[Provided entries]

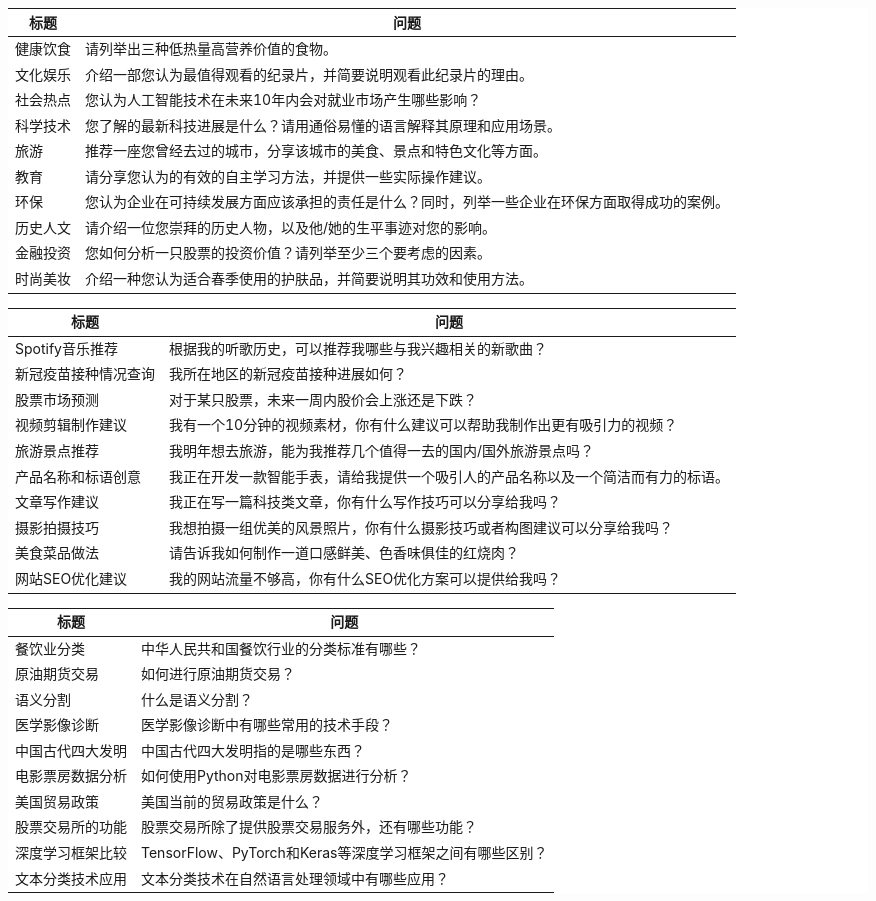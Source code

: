 |标题|问题|
|----|-----|
|健康饮食|请列举出三种低热量高营养价值的食物。|
|文化娱乐|介绍一部您认为最值得观看的纪录片，并简要说明观看此纪录片的理由。|
|社会热点|您认为人工智能技术在未来10年内会对就业市场产生哪些影响？|
|科学技术|您了解的最新科技进展是什么？请用通俗易懂的语言解释其原理和应用场景。|
|旅游|推荐一座您曾经去过的城市，分享该城市的美食、景点和特色文化等方面。|
|教育|请分享您认为的有效的自主学习方法，并提供一些实际操作建议。|
|环保|您认为企业在可持续发展方面应该承担的责任是什么？同时，列举一些企业在环保方面取得成功的案例。|
|历史人文|请介绍一位您崇拜的历史人物，以及他/她的生平事迹对您的影响。|
|金融投资|您如何分析一只股票的投资价值？请列举至少三个要考虑的因素。|
|时尚美妆|介绍一种您认为适合春季使用的护肤品，并简要说明其功效和使用方法。|

| 标题                               | 问题                                                                                                          |
|----------------------------------|-------------------------------------------------------------------------------------------------------------|
| Spotify音乐推荐                  | 根据我的听歌历史，可以推荐我哪些与我兴趣相关的新歌曲？                                                      |
| 新冠疫苗接种情况查询              | 我所在地区的新冠疫苗接种进展如何？                                                                        |
| 股票市场预测                      | 对于某只股票，未来一周内股价会上涨还是下跌？                                                                |
| 视频剪辑制作建议                  | 我有一个10分钟的视频素材，你有什么建议可以帮助我制作出更有吸引力的视频？                                      |
| 旅游景点推荐                      | 我明年想去旅游，能为我推荐几个值得一去的国内/国外旅游景点吗？                                                 |
| 产品名称和标语创意              | 我正在开发一款智能手表，请给我提供一个吸引人的产品名称以及一个简洁而有力的标语。                                |
| 文章写作建议                      | 我正在写一篇科技类文章，你有什么写作技巧可以分享给我吗？                                                      |
| 摄影拍摄技巧                      | 我想拍摄一组优美的风景照片，你有什么摄影技巧或者构图建议可以分享给我吗？                                        |
| 美食菜品做法                      | 请告诉我如何制作一道口感鲜美、色香味俱佳的红烧肉？                                                            |
| 网站SEO优化建议                   | 我的网站流量不够高，你有什么SEO优化方案可以提供给我吗？                                                       |

| 标题                            | 问题                                                                                                                                                                                                                                                                      |
|-------------------------------|---------------------------------------------------------------------------------------------------------------------------------------------------------------------------------------------------------------------------------------------------------------------------|
| 餐饮业分类                  | 中华人民共和国餐饮行业的分类标准有哪些？                                                                                                                                                                                                                                      |
| 原油期货交易             | 如何进行原油期货交易？                                                                                                                                                                                                                                                    |
| 语义分割                   | 什么是语义分割？                                                                                                                                                                                                                                                          |
| 医学影像诊断              | 医学影像诊断中有哪些常用的技术手段？                                                                                                                                                                                                                                        |
| 中国古代四大发明    | 中国古代四大发明指的是哪些东西？                                                                                                                                                                                                                                            |
| 电影票房数据分析      | 如何使用Python对电影票房数据进行分析？                                                                                                                                                                                                                                     |
| 美国贸易政策           | 美国当前的贸易政策是什么？                                                                                                                                                                                                                                                |
| 股票交易所的功能     | 股票交易所除了提供股票交易服务外，还有哪些功能？                                                                                                                                                                                                                          |
| 深度学习框架比较     | TensorFlow、PyTorch和Keras等深度学习框架之间有哪些区别？                                                                                                                                                                                                                 |
| 文本分类技术应用     | 文本分类技术在自然语言处理领域中有哪些应用？                                                                                                                                                                                                                            |
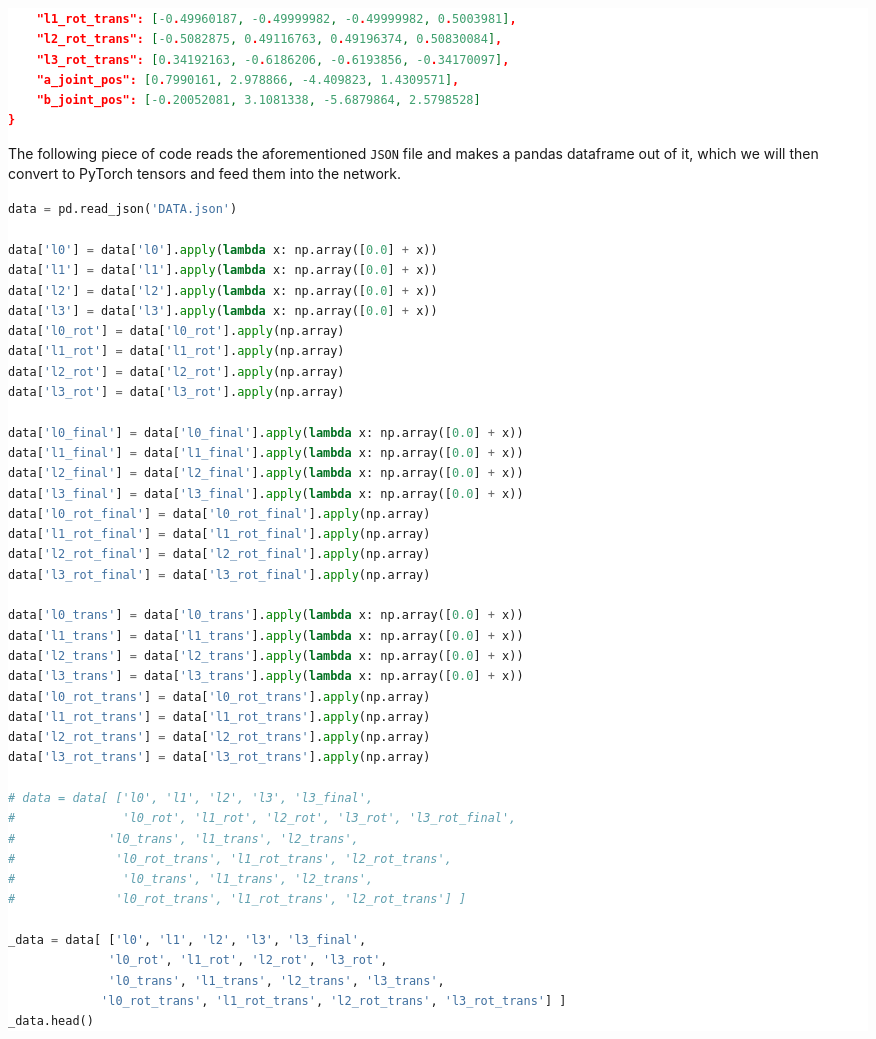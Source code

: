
 ```json
    "l1_rot_trans": [-0.49960187, -0.49999982, -0.49999982, 0.5003981],
    "l2_rot_trans": [-0.5082875, 0.49116763, 0.49196374, 0.50830084],
    "l3_rot_trans": [0.34192163, -0.6186206, -0.6193856, -0.34170097],
    "a_joint_pos": [0.7990161, 2.978866, -4.409823, 1.4309571],
    "b_joint_pos": [-0.20052081, 3.1081338, -5.6879864, 2.5798528]
}
```

The following piece of code reads the aforementioned `JSON` file and makes a pandas dataframe out of it, which we will then convert to PyTorch tensors and feed them into the network.


```python
data = pd.read_json('DATA.json')

data['l0'] = data['l0'].apply(lambda x: np.array([0.0] + x))
data['l1'] = data['l1'].apply(lambda x: np.array([0.0] + x))
data['l2'] = data['l2'].apply(lambda x: np.array([0.0] + x))
data['l3'] = data['l3'].apply(lambda x: np.array([0.0] + x))
data['l0_rot'] = data['l0_rot'].apply(np.array)
data['l1_rot'] = data['l1_rot'].apply(np.array)
data['l2_rot'] = data['l2_rot'].apply(np.array)
data['l3_rot'] = data['l3_rot'].apply(np.array)

data['l0_final'] = data['l0_final'].apply(lambda x: np.array([0.0] + x))
data['l1_final'] = data['l1_final'].apply(lambda x: np.array([0.0] + x))
data['l2_final'] = data['l2_final'].apply(lambda x: np.array([0.0] + x))
data['l3_final'] = data['l3_final'].apply(lambda x: np.array([0.0] + x))
data['l0_rot_final'] = data['l0_rot_final'].apply(np.array)
data['l1_rot_final'] = data['l1_rot_final'].apply(np.array)
data['l2_rot_final'] = data['l2_rot_final'].apply(np.array)
data['l3_rot_final'] = data['l3_rot_final'].apply(np.array)

data['l0_trans'] = data['l0_trans'].apply(lambda x: np.array([0.0] + x))
data['l1_trans'] = data['l1_trans'].apply(lambda x: np.array([0.0] + x))
data['l2_trans'] = data['l2_trans'].apply(lambda x: np.array([0.0] + x))
data['l3_trans'] = data['l3_trans'].apply(lambda x: np.array([0.0] + x))
data['l0_rot_trans'] = data['l0_rot_trans'].apply(np.array)
data['l1_rot_trans'] = data['l1_rot_trans'].apply(np.array)
data['l2_rot_trans'] = data['l2_rot_trans'].apply(np.array)
data['l3_rot_trans'] = data['l3_rot_trans'].apply(np.array)

# data = data[ ['l0', 'l1', 'l2', 'l3', 'l3_final',
#               'l0_rot', 'l1_rot', 'l2_rot', 'l3_rot', 'l3_rot_final',
#             'l0_trans', 'l1_trans', 'l2_trans',
#              'l0_rot_trans', 'l1_rot_trans', 'l2_rot_trans',
#               'l0_trans', 'l1_trans', 'l2_trans',
#              'l0_rot_trans', 'l1_rot_trans', 'l2_rot_trans'] ]

_data = data[ ['l0', 'l1', 'l2', 'l3', 'l3_final',
              'l0_rot', 'l1_rot', 'l2_rot', 'l3_rot',
              'l0_trans', 'l1_trans', 'l2_trans', 'l3_trans',
             'l0_rot_trans', 'l1_rot_trans', 'l2_rot_trans', 'l3_rot_trans'] ]
_data.head()
```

[/Provided entries]

_Exercise objective_:
Pictures aside, repeat every entry exactly as written.

_Answer to this task_:
Source code

: |标题|问题|
|----|-----|
|健康饮食|请列举出三种低热量高营养价值的食物。|
|文化娱乐|介绍一部您认为最值得观看的纪录片，并简要说明观看此纪录片的理由。|
|社会热点|您认为人工智能技术在未来10年内会对就业市场产生哪些影响？|
|科学技术|您了解的最新科技进展是什么？请用通俗易懂的语言解释其原理和应用场景。|
|旅游|推荐一座您曾经去过的城市，分享该城市的美食、景点和特色文化等方面。|
|教育|请分享您认为的有效的自主学习方法，并提供一些实际操作建议。|
|环保|您认为企业在可持续发展方面应该承担的责任是什么？同时，列举一些企业在环保方面取得成功的案例。|
|历史人文|请介绍一位您崇拜的历史人物，以及他/她的生平事迹对您的影响。|
|金融投资|您如何分析一只股票的投资价值？请列举至少三个要考虑的因素。|
|时尚美妆|介绍一种您认为适合春季使用的护肤品，并简要说明其功效和使用方法。|

| 标题                               | 问题                                                                                                          |
|----------------------------------|-------------------------------------------------------------------------------------------------------------|
| Spotify音乐推荐                  | 根据我的听歌历史，可以推荐我哪些与我兴趣相关的新歌曲？                                                      |
| 新冠疫苗接种情况查询              | 我所在地区的新冠疫苗接种进展如何？                                                                        |
| 股票市场预测                      | 对于某只股票，未来一周内股价会上涨还是下跌？                                                                |
| 视频剪辑制作建议                  | 我有一个10分钟的视频素材，你有什么建议可以帮助我制作出更有吸引力的视频？                                      |
| 旅游景点推荐                      | 我明年想去旅游，能为我推荐几个值得一去的国内/国外旅游景点吗？                                                 |
| 产品名称和标语创意              | 我正在开发一款智能手表，请给我提供一个吸引人的产品名称以及一个简洁而有力的标语。                                |
| 文章写作建议                      | 我正在写一篇科技类文章，你有什么写作技巧可以分享给我吗？                                                      |
| 摄影拍摄技巧                      | 我想拍摄一组优美的风景照片，你有什么摄影技巧或者构图建议可以分享给我吗？                                        |
| 美食菜品做法                      | 请告诉我如何制作一道口感鲜美、色香味俱佳的红烧肉？                                                            |
| 网站SEO优化建议                   | 我的网站流量不够高，你有什么SEO优化方案可以提供给我吗？                                                       |

| 标题                            | 问题                                                                                                                                                                                                                                                                      |
|-------------------------------|---------------------------------------------------------------------------------------------------------------------------------------------------------------------------------------------------------------------------------------------------------------------------|
| 餐饮业分类                  | 中华人民共和国餐饮行业的分类标准有哪些？                                                                                                                                                                                                                                      |
| 原油期货交易             | 如何进行原油期货交易？                                                                                                                                                                                                                                                    |
| 语义分割                   | 什么是语义分割？                                                                                                                                                                                                                                                          |
| 医学影像诊断              | 医学影像诊断中有哪些常用的技术手段？                                                                                                                                                                                                                                        |
| 中国古代四大发明    | 中国古代四大发明指的是哪些东西？                                                                                                                                                                                                                                            |
| 电影票房数据分析      | 如何使用Python对电影票房数据进行分析？                                                                                                                                                                                                                                     |
| 美国贸易政策           | 美国当前的贸易政策是什么？                                                                                                                                                                                                                                                |
| 股票交易所的功能     | 股票交易所除了提供股票交易服务外，还有哪些功能？                                                                                                                                                                                                                          |
| 深度学习框架比较     | TensorFlow、PyTorch和Keras等深度学习框架之间有哪些区别？                                                                                                                                                                                                                 |
| 文本分类技术应用     | 文本分类技术在自然语言处理领域中有哪些应用？                                                                                                                                                                                                                            |
Source code

:
 ```json
    "l1_rot_trans": [-0.49960187, -0.49999982, -0.49999982, 0.5003981],
    "l2_rot_trans": [-0.5082875, 0.49116763, 0.49196374, 0.50830084],
    "l3_rot_trans": [0.34192163, -0.6186206, -0.6193856, -0.34170097],
    "a_joint_pos": [0.7990161, 2.978866, -4.409823, 1.4309571],
    "b_joint_pos": [-0.20052081, 3.1081338, -5.6879864, 2.5798528]
}
```

The following piece of code reads the aforementioned `JSON` file and makes a pandas dataframe out of it, which we will then convert to PyTorch tensors and feed them into the network.


```python
data = pd.read_json('DATA.json')

data['l0'] = data['l0'].apply(lambda x: np.array([0.0] + x))
data['l1'] = data['l1'].apply(lambda x: np.array([0.0] + x))
data['l2'] = data['l2'].apply(lambda x: np.array([0.0] + x))
data['l3'] = data['l3'].apply(lambda x: np.array([0.0] + x))
data['l0_rot'] = data['l0_rot'].apply(np.array)
data['l1_rot'] = data['l1_rot'].apply(np.array)
data['l2_rot'] = data['l2_rot'].apply(np.array)
data['l3_rot'] = data['l3_rot'].apply(np.array)

data['l0_final'] = data['l0_final'].apply(lambda x: np.array([0.0] + x))
data['l1_final'] = data['l1_final'].apply(lambda x: np.array([0.0] + x))
data['l2_final'] = data['l2_final'].apply(lambda x: np.array([0.0] + x))
data['l3_final'] = data['l3_final'].apply(lambda x: np.array([0.0] + x))
data['l0_rot_final'] = data['l0_rot_final'].apply(np.array)
data['l1_rot_final'] = data['l1_rot_final'].apply(np.array)
data['l2_rot_final'] = data['l2_rot_final'].apply(np.array)
data['l3_rot_final'] = data['l3_rot_final'].apply(np.array)

data['l0_trans'] = data['l0_trans'].apply(lambda x: np.array([0.0] + x))
data['l1_trans'] = data['l1_trans'].apply(lambda x: np.array([0.0] + x))
data['l2_trans'] = data['l2_trans'].apply(lambda x: np.array([0.0] + x))
data['l3_trans'] = data['l3_trans'].apply(lambda x: np.array([0.0] + x))
data['l0_rot_trans'] = data['l0_rot_trans'].apply(np.array)
data['l1_rot_trans'] = data['l1_rot_trans'].apply(np.array)
data['l2_rot_trans'] = data['l2_rot_trans'].apply(np.array)
data['l3_rot_trans'] = data['l3_rot_trans'].apply(np.array)

# data = data[ ['l0', 'l1', 'l2', 'l3', 'l3_final',
#               'l0_rot', 'l1_rot', 'l2_rot', 'l3_rot', 'l3_rot_final',
#             'l0_trans', 'l1_trans', 'l2_trans',
#              'l0_rot_trans', 'l1_rot_trans', 'l2_rot_trans',
#               'l0_trans', 'l1_trans', 'l2_trans',
#              'l0_rot_trans', 'l1_rot_trans', 'l2_rot_trans'] ]

_data = data[ ['l0', 'l1', 'l2', 'l3', 'l3_final',
              'l0_rot', 'l1_rot', 'l2_rot', 'l3_rot',
              'l0_trans', 'l1_trans', 'l2_trans', 'l3_trans',
             'l0_rot_trans', 'l1_rot_trans', 'l2_rot_trans', 'l3_rot_trans'] ]
_data.head()
```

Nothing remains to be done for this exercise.